[Dataset records]
==*==

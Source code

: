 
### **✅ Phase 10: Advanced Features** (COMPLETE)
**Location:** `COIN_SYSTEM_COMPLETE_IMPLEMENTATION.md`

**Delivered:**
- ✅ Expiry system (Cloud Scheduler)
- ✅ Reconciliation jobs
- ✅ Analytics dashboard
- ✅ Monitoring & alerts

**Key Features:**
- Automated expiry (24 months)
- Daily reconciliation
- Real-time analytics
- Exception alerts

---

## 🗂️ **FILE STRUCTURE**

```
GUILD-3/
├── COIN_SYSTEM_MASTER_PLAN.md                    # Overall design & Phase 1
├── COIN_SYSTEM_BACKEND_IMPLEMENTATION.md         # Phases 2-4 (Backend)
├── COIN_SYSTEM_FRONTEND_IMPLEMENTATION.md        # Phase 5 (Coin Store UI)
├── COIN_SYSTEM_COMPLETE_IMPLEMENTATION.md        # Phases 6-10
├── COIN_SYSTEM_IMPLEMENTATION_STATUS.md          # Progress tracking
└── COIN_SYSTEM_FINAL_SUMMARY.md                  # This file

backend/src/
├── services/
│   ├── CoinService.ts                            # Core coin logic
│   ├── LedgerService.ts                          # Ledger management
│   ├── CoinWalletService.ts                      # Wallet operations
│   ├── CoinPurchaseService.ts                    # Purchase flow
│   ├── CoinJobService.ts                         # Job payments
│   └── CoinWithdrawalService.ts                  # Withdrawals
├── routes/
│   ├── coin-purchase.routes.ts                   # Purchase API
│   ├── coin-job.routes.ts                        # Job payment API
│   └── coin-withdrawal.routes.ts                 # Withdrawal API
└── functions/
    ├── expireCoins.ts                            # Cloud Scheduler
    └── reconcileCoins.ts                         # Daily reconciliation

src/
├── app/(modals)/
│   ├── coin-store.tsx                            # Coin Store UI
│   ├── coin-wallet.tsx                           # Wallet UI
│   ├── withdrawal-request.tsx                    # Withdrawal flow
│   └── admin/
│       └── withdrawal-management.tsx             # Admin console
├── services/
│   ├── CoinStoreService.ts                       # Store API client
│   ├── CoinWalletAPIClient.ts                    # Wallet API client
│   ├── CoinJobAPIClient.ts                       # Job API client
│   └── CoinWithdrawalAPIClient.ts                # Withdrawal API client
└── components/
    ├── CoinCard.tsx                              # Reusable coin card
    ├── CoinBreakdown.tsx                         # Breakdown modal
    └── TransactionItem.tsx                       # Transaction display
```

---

==*==

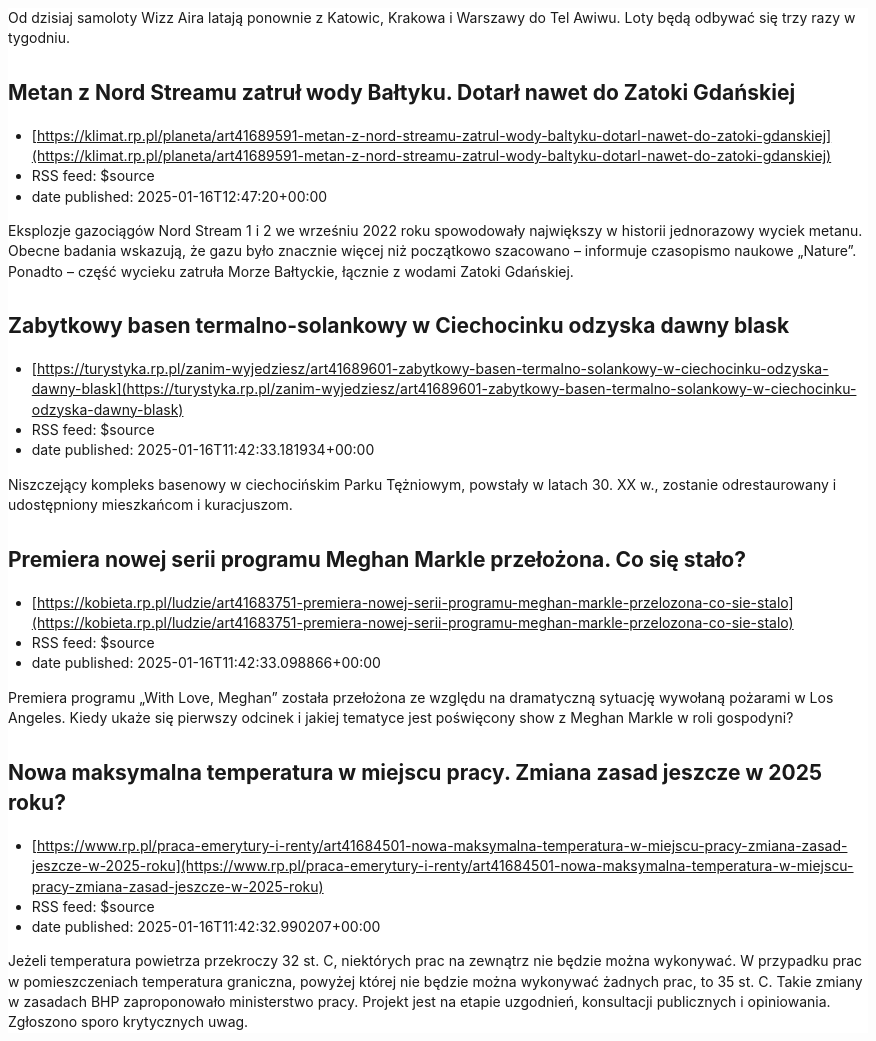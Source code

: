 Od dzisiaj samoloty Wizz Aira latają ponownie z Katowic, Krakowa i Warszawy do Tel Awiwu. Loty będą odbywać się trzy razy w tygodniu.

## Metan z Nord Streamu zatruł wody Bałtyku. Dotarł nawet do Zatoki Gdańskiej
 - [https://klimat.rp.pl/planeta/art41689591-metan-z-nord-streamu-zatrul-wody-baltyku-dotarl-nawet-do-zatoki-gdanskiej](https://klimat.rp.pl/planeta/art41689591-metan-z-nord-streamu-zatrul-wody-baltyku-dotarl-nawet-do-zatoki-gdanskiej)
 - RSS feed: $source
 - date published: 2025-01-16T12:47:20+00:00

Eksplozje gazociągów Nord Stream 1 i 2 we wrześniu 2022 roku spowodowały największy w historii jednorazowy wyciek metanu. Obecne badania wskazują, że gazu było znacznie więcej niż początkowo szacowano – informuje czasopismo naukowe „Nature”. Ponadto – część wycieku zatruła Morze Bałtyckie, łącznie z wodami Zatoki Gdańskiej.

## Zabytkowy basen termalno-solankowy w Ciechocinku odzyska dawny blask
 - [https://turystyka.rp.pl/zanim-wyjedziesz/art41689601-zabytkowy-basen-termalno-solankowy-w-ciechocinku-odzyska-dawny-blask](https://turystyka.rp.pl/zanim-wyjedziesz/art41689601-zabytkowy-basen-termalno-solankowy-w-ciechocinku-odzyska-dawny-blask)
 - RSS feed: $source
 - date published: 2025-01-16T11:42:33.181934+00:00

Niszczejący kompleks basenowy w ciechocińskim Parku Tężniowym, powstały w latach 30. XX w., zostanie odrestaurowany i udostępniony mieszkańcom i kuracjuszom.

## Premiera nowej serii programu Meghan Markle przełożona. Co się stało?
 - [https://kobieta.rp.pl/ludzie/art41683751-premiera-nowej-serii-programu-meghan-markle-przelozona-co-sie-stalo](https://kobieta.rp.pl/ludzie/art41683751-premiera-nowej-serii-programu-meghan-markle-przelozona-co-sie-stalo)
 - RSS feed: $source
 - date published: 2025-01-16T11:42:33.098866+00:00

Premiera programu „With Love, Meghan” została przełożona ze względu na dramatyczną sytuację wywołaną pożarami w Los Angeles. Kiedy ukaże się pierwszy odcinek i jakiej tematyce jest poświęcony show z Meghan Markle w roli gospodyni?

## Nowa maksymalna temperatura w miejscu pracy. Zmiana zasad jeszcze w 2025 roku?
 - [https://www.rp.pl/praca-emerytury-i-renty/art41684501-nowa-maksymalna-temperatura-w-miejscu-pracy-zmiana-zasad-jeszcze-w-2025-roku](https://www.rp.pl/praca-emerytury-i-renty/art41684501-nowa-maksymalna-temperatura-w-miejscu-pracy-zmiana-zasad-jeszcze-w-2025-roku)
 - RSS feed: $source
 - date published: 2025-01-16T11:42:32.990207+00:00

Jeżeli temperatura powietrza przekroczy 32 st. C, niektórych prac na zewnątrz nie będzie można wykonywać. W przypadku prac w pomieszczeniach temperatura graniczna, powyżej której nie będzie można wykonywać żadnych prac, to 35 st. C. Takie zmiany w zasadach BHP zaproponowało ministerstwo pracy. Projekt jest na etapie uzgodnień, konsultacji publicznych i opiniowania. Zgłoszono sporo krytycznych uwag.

==*==

**Task objective**:
Looking at the entries above, determine how many lines contain the word "miejscu" and state only that number.

**Task answer**:
2